Семидесятые годы -- время документов. Протоколов, открытых писем, стенограмм -- фактов, изобличающих режим, идущий под красным флагом к нацизму...
Думаю, самым философски глубоким и талантливым документом этих лет являются "Дневники" Эдуарда Кузнецова, переброшенные им за колючую проволоку мордовского лагеря.

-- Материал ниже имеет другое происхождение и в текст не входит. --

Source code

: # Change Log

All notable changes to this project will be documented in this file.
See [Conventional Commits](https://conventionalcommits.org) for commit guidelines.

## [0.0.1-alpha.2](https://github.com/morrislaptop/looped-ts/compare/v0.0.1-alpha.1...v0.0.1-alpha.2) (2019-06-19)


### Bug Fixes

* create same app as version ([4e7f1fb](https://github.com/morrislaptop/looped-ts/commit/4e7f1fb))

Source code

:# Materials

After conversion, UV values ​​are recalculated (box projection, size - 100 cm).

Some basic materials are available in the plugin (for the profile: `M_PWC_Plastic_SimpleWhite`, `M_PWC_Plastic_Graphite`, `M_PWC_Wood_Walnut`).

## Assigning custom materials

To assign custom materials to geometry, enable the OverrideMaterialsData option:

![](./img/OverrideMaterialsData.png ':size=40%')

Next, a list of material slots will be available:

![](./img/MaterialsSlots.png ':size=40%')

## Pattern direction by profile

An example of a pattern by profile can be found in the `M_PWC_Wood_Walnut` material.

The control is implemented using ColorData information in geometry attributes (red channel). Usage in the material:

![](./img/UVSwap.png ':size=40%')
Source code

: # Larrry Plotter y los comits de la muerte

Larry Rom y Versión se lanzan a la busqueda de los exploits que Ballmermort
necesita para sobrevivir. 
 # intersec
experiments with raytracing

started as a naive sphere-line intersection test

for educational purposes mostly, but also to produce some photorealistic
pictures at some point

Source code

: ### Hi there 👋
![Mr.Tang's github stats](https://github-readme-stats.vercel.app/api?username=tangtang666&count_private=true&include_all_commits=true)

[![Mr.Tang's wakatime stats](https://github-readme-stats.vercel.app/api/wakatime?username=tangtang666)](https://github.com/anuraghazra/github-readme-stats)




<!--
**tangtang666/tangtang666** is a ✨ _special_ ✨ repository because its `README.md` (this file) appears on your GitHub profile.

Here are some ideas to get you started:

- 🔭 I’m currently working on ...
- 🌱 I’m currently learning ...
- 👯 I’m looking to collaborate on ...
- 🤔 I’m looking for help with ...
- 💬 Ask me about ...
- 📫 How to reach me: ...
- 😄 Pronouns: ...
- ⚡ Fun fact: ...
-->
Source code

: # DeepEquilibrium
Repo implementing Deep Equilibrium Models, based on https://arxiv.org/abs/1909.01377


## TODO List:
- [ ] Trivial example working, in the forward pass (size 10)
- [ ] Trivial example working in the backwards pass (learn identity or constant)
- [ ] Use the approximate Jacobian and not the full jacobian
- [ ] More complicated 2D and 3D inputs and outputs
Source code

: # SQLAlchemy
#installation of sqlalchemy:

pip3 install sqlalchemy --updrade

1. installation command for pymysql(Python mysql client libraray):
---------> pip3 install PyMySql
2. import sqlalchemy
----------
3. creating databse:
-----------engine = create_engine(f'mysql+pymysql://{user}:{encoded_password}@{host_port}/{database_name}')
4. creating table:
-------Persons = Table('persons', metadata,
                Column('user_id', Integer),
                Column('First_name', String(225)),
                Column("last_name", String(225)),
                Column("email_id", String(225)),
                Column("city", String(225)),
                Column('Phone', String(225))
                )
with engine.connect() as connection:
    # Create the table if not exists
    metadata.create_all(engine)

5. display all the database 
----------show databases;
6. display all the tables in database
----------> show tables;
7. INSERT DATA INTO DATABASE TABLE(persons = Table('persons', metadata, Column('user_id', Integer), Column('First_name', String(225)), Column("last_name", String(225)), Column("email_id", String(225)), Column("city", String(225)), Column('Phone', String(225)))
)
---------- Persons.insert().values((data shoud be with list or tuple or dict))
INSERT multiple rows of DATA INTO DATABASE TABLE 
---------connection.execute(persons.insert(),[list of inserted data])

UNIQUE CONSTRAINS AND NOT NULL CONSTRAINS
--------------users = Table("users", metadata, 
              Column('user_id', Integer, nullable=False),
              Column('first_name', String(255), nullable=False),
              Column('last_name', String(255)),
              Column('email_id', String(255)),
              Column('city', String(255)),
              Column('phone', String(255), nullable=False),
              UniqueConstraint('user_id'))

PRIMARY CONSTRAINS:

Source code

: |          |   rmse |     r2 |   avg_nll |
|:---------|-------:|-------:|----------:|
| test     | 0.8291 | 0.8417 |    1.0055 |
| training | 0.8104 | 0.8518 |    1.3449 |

Я приступаю к разговору о нем и его "Дневниках" с особым чувством: мы все обязаны свободой ему и его друзьям, решившимся на безумный шаг. И евреи, и русские, и немцы Поволжья. Почти миллион вырвавшихся из страны "победившего социализма..." А уж писатели тем более. И я, и Виктор Некрасов, и Владимир Максимов, и Александр Галич, и Андрей Синявский, отпущенный, как он писал, "под сурдинку", вместе с евреями... И все, кто приедут после; кто скажет о России свое, выстраданное, то, что в противном случае пропало бы. Не каждый посмел бы писать в лагере, как Эдуард Кузнецов. И -- отдавать в печать, находясь в руках мордобийц. В карцере. Порой безвылазно.
Эдуарда Кузнецова и его друзей судили за попытку захвата самолета. За надежду улететь их СССР.
Однако надежды этой у него не было.
Кузнецов знал, что их "повяжут на аэродроме". Для него лично, бывшего зэка, участие в массовом рывке к границе -- самоубийство, последний вскрик затравленного...
Но где он, другой выход?..
"Когда нет легальных возможностей пробиться к человеческому существованию, -- пишет Э. Кузнецов, -- узаконенное беззаконие может быть взорвано только актом самозабвенного безумия... Он всегда взрыв отчаяния".
Эдуард Кузнецов заметил слежку, он уж твердо знал, что будет далее. И -- не отступил от "провального" замысла. "Захват самолета -- или одно лишь покушение на таковое, если оно не останется тайной -- не только великолепный пинок в мозолистую совесть кремлевских демагогов, публично отрицающих сам факт эмиграционной проблемы, но и шанс на свободу для многих тысяч людей".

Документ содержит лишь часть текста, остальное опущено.